To do that, follow the below given steps:

  1. From Anypoint Platform, select Runtime ManagerPrivate Spaces
  2. Click the name of the private space to manage (In our case, it’s named test-ps)
  3. Now select the Advanced tab, as shown below

In that page scroll past all the details, keeping everything to their defaults and stop right at the end of the page where it mentions, AWS Service Role. You need to enable this check-box, Enable AWS Service Role in-order to obtain a Role Name (role arn) for later incorporating it on the AWS side.

4. To do that click Enable AWS Service Role

5. Finally, click on Save Changes

Keep that role name obtained via the above steps copied, and store it for use later.

The Role Name for our Private Space

There’s that magic you just configured. Congratulations, you mesmerizing magician!!

Rendezvous with AWS

Under this umbrella we need to know a bit about IAM Roles, AWS STS Service and Trust Policies. Brace yourself for it’s going to be a wonderful ride of learning with many WOW moments!!

  • IAM Roles — An IAM role is an IAM identity that you can create in your account that has specific permissions. It is an AWS identity with permission policies that determine what the identity can and cannot do in your AWS account. A role is intended to be assumable by anyone who needs it. Also, a role does not have standard long-term credentials such as a password or access keys associated with it. Instead, when you assume a role, it provides you with temporary security credentials for your role session. You can use roles to delegate access to users, applications (like those, in our MuleSoft environment!!), or services that don’t normally have access to your AWS resources.
  • AWS Security Token Service (STS) — It is a web service that enables you to request temporary, limited-privilege credentials for users. That’s exactly what we need for zero-trust!! We will be using the AssumeRole action of this STS service, that returns a set of temporary security credentials that you can use to access AWS resources. These temporary credentials consist of an access key ID, a secret access key, and a security token. When you create a role, you create two policies: “a role trust policy” that specifies “who” can assume the role, and “a permissions policy” that specifies “what” can be done with the role. You specify the trusted principal that is allowed to assume the role in the role trust policy. We will configure all of that in this blog, so hold on!
  • Trust Policy — It is a JSON policy document in which you define the principals that you trust to assume the role. A role trust policy is a required resource-based policy that is attached to a role in IAM. The principals that you can specify in the trust policy include users, roles, accounts, and services. A common use case is when you need to provide access to a role in account “A” to assume a role in Account “B”. To facilitate this, you add an entry in the role in account B’s trust policy that allows authenticated principals from account A to assume the role through the sts:AssumeRole API call.

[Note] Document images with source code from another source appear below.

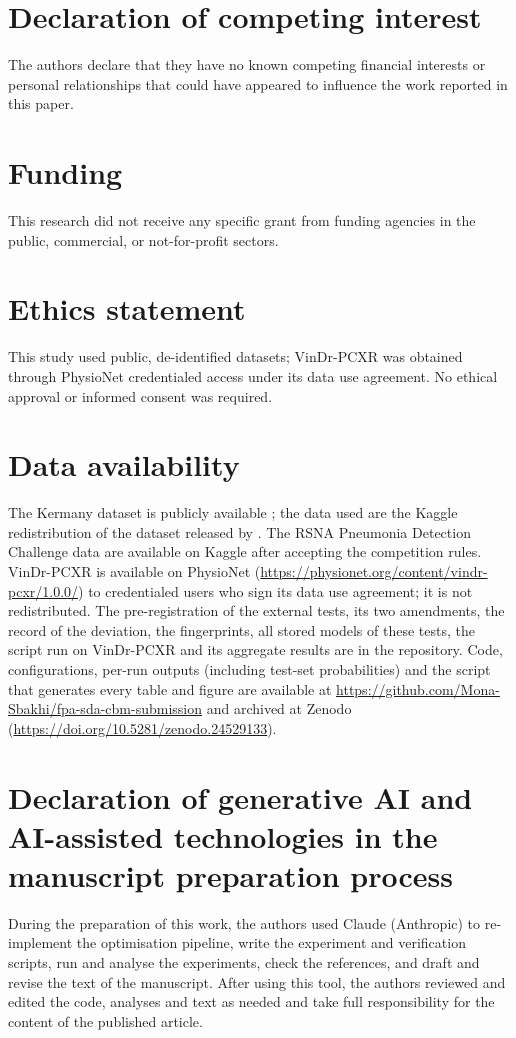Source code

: \documentclass[preprint,12pt]{elsarticle}
\begin{document}
\section*{Declaration of competing interest}
The authors declare that they have no known competing financial interests or personal relationships that could have appeared to influence the work reported in this paper.

\section*{Funding}
This research did not receive any specific grant from funding agencies in the public, commercial, or not-for-profit sectors.

\section*{Ethics statement}
This study used public, de-identified datasets; VinDr-PCXR was obtained through PhysioNet credentialed access under its data use agreement. No ethical approval or informed consent was required.

\section*{Data availability}
The Kermany dataset is publicly available \citep{kaggle2018cxr,kermany2018}; the data used are the Kaggle redistribution of the dataset released by \citet{kermany2018}. The RSNA Pneumonia Detection Challenge data \citep{shih2019rsna} are available on Kaggle after accepting the competition rules. VinDr-PCXR \citep{pham2023pedicxr} is available on PhysioNet (\url{https://physionet.org/content/vindr-pcxr/1.0.0/}) to credentialed users who sign its data use agreement; it is not redistributed. The pre-registration of the external tests, its two amendments, the record of the deviation, the fingerprints, all stored models of these tests, the script run on VinDr-PCXR and its aggregate results are in the repository. Code, configurations, per-run outputs (including test-set probabilities) and the script that generates every table and figure are available at \url{https://github.com/Mona-Sbakhi/fpa-sda-cbm-submission} and archived at Zenodo (\url{https://doi.org/10.5281/zenodo.24529133}).

\section*{Declaration of generative AI and AI-assisted technologies in the manuscript preparation process}
During the preparation of this work, the authors used Claude (Anthropic) to re-implement the optimisation pipeline, write the experiment and verification scripts, run and analyse the experiments, check the references, and draft and revise the text of the manuscript. After using this tool, the authors reviewed and edited the code, analyses and text as needed and take full responsibility for the content of the published article.
\end{document}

With the above concepts in mind, we will proceed to create a new role (and name it as, s3-MuleSoft-role) in our owned AWS account.

The Role Creation is a three step process, as outlined below :-

First, Switch over to IAM → Roles after logging in to your AWS console. From here choose Create role and then for the “Select trusted entity”, from the “Trusted entity type” choose as Custom trust policy and configure it as shown below

Edit the “Custom trust policy” section

The Principal AWS arn that you see configured above is the role arn you copied before from your Private Space’s Advanced section of Enable AWS Service Role.

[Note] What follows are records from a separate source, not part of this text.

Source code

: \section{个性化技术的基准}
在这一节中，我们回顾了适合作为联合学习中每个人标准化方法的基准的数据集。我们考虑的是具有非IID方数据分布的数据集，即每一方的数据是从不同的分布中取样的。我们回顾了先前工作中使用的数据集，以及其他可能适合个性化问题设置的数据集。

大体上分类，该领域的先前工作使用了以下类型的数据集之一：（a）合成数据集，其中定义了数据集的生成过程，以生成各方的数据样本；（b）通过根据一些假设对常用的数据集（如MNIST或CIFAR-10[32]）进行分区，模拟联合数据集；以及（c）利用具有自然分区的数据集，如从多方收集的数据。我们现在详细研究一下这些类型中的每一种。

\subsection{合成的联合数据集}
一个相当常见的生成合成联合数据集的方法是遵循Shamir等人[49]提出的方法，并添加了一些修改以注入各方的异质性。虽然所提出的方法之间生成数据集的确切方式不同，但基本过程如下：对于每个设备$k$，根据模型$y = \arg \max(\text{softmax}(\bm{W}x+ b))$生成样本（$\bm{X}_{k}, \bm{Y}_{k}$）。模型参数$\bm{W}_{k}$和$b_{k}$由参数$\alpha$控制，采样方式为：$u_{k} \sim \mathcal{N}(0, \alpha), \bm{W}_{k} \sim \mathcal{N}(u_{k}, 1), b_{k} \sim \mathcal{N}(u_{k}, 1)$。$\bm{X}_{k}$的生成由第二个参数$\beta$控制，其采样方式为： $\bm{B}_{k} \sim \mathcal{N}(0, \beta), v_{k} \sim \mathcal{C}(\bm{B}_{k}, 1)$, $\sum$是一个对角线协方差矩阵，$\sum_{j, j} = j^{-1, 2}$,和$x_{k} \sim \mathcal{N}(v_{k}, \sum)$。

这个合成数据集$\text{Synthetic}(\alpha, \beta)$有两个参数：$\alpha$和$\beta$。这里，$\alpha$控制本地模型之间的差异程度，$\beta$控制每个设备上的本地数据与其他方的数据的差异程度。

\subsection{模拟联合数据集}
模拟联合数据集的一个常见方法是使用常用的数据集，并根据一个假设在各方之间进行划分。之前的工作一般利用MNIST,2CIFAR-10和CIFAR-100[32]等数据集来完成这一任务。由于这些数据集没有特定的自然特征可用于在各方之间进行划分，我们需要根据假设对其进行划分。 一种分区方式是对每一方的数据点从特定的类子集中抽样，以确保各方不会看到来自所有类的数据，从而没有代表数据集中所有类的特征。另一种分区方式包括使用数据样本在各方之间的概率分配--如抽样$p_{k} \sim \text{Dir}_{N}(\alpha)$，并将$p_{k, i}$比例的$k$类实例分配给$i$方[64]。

In the next step ofAdd permissions”, we need to add the AmazonS3ReadOnlyAccess permission policy to this role being created, as shown below

Adding the “AmazonS3ReadOnlyAccess” permission policy

This is the level of access granularity that IAM brings. Every other access to any other AWS resource in your AWS account will be prohibited with flair and poetic panache!

Finally review and name your created role, as shown.

Name your newly created Role

Congratulations, on successfully creating your Role!

Note: — The “Trusted entities” above will have the Account as the AWS Account Id from the role arn that was obtained from the C2.0 Private Space’s Enable AWS Service Role feature.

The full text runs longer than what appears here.